あと対価を支払って教えを乞う事でもある。


レシピへの対価、価値が上がってきたって事か。

良い事じゃないか。


「飯目当てでコルネンに来たがる行商人も居るくらいだとよ」


お、なんか特産物が出来たみたいで良い感じになってきてるんじゃないですか?

そのうち食事目当てでコルネンの視察を計画する貴族も出てきそうですよ。


一度胃袋を掴まれるとなかなか抜け出せませんからね。

リピーターになってくれればめっけもんです。



「とにかくコルネンでの食品の消費量が右肩上がりなんだとよ、正直俺もパンの小麦に影響でないかヒヤヒヤしているところだ」


そうか、大変だよな、原材料の価格上昇は。

農地が直ぐに拡大できるわけでもないし何とかできないかな。

チート機能であるハウジングでも農地としては規模が小さすぎて無理だし。


「開拓村の開墾を当てにできればいいんだが直ぐにものになる訳でもないからな」


・・・マップで都合の良い土地探してみるか、こんな使い方でもいいよな?

植生、高低差を含めた土地の基本情報は、目視で確認できる事に限られるがあのマップから事前に知る事ができる。

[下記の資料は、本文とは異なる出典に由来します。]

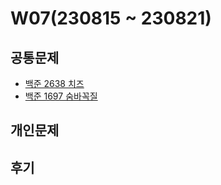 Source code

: # W07(230815 ~ 230821)

## 공통문제
- [백준 2638 치즈](https://www.acmicpc.net/problem/2638)
- [백준 1697 숨바꼭질](https://www.acmicpc.net/problem/1697)

## 개인문제
<!-- - [백준 1010 다리 놓기](https://www.acmicpc.net/problem/1010) -->
<!-- - [백준 2003 수들의 합 2](https://www.acmicpc.net/problem/2003) -->
<!-- - [백준 28278 스택 2](https://www.acmicpc.net/problem/28278) -->

## 후기
<!-- 이번 주의 공통문제는 DFS, BFS 였다. 이 파트는 풀어도 풀어도 헷갈리는 것 같다. 그래도 계속 반복해서 풀다 보니 어떤 경우에 BFS, DFS를 각각 사용할지 구분은 되기 시작한 것 같다. 앞으로도 더 열심히 문제를 풀어봐야겠다. --> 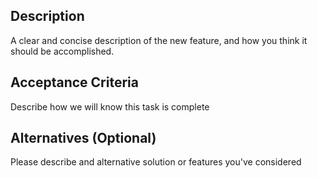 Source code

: ## Description 
A clear and concise description of the new feature, and how you think it should be accomplished.

## Acceptance Criteria 
Describe how we will know this task is complete

## Alternatives (Optional) 
Please describe and alternative solution or features you've considered

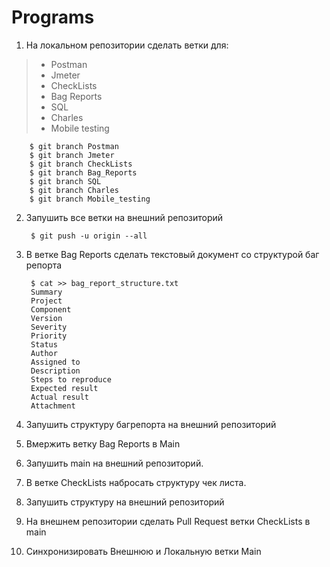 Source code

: # Programs

1. На локальном репозитории сделать ветки для:
>- Postman
>- Jmeter
>- CheckLists
>- Bag Reports
>- SQL
>- Charles
>- Mobile testing

        $ git branch Postman
        $ git branch Jmeter
        $ git branch CheckLists
        $ git branch Bag_Reports
        $ git branch SQL
        $ git branch Charles
        $ git branch Mobile_testing

2. Запушить все ветки на внешний репозиторий

        $ git push -u origin --all

3. В ветке Bag Reports сделать текстовый документ со структурой баг репорта

        $ cat >> bag_report_structure.txt
        Summary
        Project
        Component
        Version
        Severity
        Priority
        Status
        Author
        Assigned to
        Description
        Steps to reproduce
        Expected result
        Actual result
        Attachment

4. Запушить структуру багрепорта на внешний репозиторий

5. Вмержить ветку Bag Reports в Main

6. Запушить main на внешний репозиторий.

7. В ветке CheckLists набросать структуру чек листа.

8. Запушить структуру на внешний репозиторий

9. На внешнем репозитории сделать Pull Request ветки CheckLists в main

10. Синхронизировать Внешнюю и Локальную ветки Main
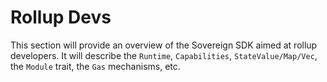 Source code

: # Rollup Devs

This section will provide an overview of the Sovereign SDK aimed at rollup
developers. It will describe the `Runtime`, `Capabilities`,
`StateValue/Map/Vec`, the `Module` trait, the `Gas` mechanisms, etc.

確認といっても画像情報でしかないから現地へ行って実際目で確かめるのは必須。

そこに行くまでの経路も確保しながらだろうからそれなりに時間もかかるが・・・今後の為にもやれるときにやった方が良い。


専門家を引き連れて候補地を確認、問題無ければ開拓作業そのものは国に丸投げしてしまえばいいだろう。


俺は切っ掛けを、その情報を渡してやればいい。

もしダメならあの陛下がストップ掛けるだろうしね。